[Records from a dataset]
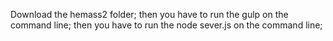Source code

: Download the hemass2 folder;
then you have to run the gulp on the command line;
then you have to run the node sever.js on the command line;

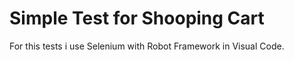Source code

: # Simple Test for Shooping Cart

For this tests i use Selenium with Robot Framework in Visual Code.
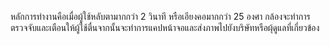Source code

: หลักการทำงานคือเมื่อผู้ใช้หลับตามากกว่า 2 วินาที หรือเอียงคอมากกว่า 25 องศา กล้องจะทำการตรวจจับและเตือนให้ผู้ใช้ตื่นจากนั้นจะทำการแคปหน้าจอและส่งภาพไปยังบริษัทหรือผุ้ดูแลที่เกี่ยวข้อง
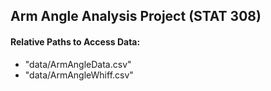 ## Arm Angle Analysis Project (STAT 308)
#### Relative Paths to Access Data:
* "data/ArmAngleData.csv"
* "data/ArmAngleWhiff.csv"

» **TASK TO COMPLETE**
All lines from the one containing "for Shooping Cart" through the final line of the entries above are to be copied exactly; the pictures are not.

» **TASK RESULT**
: # Simple Test for Shooping Cart

For this tests i use Selenium with Robot Framework in Visual Code.
Source code

: หลักการทำงานคือเมื่อผู้ใช้หลับตามากกว่า 2 วินาที หรือเอียงคอมากกว่า 25 องศา กล้องจะทำการตรวจจับและเตือนให้ผู้ใช้ตื่นจากนั้นจะทำการแคปหน้าจอและส่งภาพไปยังบริษัทหรือผุ้ดูแลที่เกี่ยวข้อง
 ## Arm Angle Analysis Project (STAT 308)
#### Relative Paths to Access Data:
* "data/ArmAngleData.csv"
* "data/ArmAngleWhiff.csv"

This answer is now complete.